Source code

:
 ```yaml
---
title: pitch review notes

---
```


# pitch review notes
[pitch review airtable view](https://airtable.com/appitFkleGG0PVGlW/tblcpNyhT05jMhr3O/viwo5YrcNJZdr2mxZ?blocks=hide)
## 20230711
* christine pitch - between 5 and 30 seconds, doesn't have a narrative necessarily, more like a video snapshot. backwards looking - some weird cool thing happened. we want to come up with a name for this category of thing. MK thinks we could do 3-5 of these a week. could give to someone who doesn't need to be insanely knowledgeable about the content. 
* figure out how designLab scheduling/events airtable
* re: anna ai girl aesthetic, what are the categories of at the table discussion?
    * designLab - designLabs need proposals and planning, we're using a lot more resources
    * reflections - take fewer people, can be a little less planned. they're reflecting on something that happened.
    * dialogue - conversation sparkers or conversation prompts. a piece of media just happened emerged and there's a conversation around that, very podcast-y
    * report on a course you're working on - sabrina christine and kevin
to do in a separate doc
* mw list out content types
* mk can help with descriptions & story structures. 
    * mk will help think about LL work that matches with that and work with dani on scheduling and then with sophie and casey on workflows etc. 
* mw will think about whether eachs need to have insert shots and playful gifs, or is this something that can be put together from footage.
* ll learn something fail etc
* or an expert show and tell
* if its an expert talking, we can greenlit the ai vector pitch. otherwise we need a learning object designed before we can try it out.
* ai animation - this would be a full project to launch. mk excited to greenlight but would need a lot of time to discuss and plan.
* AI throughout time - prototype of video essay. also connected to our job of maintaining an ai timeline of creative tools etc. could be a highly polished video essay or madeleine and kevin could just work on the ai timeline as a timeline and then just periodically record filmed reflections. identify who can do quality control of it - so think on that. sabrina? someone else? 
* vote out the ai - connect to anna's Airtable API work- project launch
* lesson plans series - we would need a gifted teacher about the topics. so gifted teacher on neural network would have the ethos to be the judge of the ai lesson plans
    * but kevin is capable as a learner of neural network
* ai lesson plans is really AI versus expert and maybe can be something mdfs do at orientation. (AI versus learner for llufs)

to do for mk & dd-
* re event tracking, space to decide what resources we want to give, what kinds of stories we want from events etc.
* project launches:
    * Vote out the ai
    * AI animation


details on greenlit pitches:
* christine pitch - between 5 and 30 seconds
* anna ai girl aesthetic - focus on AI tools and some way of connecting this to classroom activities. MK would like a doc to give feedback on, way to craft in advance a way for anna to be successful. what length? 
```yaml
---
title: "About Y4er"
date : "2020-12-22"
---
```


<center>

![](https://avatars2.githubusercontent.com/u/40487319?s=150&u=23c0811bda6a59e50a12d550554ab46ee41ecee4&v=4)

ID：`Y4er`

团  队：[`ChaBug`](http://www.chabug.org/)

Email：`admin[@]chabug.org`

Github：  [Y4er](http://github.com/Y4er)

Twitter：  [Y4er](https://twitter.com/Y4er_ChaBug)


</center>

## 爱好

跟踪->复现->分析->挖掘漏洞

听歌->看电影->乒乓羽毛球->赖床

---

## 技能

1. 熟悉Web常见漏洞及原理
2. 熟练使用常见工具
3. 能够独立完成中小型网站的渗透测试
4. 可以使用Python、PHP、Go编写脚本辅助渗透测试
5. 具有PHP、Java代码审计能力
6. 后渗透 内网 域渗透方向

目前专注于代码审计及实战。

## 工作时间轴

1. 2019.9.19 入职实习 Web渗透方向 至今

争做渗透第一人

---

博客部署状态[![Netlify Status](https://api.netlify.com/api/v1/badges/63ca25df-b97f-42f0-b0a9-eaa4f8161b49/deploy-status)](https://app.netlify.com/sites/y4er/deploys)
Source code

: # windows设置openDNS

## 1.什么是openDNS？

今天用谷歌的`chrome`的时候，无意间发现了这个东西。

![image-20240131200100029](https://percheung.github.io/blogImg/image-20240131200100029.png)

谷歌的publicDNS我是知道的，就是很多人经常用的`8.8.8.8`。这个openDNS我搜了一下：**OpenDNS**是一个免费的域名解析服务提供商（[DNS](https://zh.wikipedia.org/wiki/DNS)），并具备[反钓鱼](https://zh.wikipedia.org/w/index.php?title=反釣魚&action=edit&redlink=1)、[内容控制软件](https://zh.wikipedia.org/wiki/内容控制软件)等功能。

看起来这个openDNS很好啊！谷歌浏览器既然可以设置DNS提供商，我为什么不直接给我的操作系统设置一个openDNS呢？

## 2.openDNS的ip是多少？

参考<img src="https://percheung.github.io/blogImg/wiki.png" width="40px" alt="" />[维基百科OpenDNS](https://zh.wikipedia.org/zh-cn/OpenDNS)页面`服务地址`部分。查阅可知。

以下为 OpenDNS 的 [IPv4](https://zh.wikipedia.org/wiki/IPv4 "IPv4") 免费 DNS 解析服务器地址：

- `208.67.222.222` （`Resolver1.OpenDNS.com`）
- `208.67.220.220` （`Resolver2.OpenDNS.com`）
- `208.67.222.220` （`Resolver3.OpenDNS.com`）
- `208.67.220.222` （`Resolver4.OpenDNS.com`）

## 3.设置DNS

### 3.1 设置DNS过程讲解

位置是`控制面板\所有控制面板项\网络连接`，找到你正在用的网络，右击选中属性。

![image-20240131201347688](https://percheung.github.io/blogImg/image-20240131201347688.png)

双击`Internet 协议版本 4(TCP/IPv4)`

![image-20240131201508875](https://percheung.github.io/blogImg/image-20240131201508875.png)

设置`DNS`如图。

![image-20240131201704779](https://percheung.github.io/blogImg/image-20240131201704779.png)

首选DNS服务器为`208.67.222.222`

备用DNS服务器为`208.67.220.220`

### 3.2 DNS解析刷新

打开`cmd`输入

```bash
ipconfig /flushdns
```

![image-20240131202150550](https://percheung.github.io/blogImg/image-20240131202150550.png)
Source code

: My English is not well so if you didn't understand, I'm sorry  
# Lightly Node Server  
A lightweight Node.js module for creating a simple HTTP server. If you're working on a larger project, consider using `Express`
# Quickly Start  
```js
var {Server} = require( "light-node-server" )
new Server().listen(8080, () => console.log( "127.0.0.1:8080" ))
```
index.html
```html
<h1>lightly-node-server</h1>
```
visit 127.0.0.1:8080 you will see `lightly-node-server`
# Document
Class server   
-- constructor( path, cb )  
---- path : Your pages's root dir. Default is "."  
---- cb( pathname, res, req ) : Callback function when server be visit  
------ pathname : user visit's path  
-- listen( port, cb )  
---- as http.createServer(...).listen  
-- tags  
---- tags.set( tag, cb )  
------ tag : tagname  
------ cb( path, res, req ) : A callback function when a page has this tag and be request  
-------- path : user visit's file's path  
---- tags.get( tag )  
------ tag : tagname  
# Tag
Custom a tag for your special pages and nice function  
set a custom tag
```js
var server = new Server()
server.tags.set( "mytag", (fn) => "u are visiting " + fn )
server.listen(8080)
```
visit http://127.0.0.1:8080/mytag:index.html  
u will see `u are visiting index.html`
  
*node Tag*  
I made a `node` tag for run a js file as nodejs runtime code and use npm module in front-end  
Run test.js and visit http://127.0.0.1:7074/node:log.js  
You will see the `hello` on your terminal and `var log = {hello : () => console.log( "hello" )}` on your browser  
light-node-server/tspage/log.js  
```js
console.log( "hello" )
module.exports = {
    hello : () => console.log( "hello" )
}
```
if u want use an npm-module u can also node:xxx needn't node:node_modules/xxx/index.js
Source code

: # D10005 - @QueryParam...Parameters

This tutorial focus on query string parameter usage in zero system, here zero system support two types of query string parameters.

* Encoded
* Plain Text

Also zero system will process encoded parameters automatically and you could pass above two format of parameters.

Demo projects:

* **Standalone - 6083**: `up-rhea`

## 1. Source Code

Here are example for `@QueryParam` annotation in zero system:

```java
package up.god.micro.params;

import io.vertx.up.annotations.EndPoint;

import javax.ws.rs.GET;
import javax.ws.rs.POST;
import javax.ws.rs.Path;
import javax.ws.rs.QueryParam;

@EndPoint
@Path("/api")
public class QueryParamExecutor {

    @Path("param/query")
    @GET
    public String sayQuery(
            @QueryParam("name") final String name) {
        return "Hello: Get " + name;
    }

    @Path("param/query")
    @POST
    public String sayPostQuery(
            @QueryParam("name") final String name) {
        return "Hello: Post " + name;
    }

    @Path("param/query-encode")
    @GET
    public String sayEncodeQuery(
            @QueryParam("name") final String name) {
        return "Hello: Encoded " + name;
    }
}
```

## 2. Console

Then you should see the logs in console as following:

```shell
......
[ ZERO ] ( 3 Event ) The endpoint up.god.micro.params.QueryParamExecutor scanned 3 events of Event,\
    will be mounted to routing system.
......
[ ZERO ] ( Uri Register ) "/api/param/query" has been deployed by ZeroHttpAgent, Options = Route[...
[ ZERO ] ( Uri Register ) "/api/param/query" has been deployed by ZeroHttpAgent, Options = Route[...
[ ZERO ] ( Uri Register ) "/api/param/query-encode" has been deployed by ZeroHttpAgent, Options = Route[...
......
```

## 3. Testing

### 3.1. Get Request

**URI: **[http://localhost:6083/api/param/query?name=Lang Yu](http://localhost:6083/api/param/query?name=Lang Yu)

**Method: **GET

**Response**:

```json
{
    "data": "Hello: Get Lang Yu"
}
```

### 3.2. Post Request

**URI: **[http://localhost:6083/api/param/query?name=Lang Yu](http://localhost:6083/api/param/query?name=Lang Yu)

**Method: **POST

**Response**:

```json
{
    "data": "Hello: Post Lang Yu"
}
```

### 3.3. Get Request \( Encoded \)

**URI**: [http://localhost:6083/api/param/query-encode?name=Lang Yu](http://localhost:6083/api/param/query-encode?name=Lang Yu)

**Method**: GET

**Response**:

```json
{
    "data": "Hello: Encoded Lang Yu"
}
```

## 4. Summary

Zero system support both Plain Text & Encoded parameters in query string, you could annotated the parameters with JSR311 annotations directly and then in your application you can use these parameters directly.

__Brief__.
Copy out every line of the data that includes the word "image".

__Completed task__.
![image-20240131200100029](https://percheung.github.io/blogImg/image-20240131200100029.png)
![image-20240131201347688](https://percheung.github.io/blogImg/image-20240131201347688.png)
![image-20240131201508875](https://percheung.github.io/blogImg/image-20240131201508875.png)
![image-20240131201704779](https://percheung.github.io/blogImg/image-20240131201704779.png)
![image-20240131202150550](https://percheung.github.io/blogImg/image-20240131202150550.png)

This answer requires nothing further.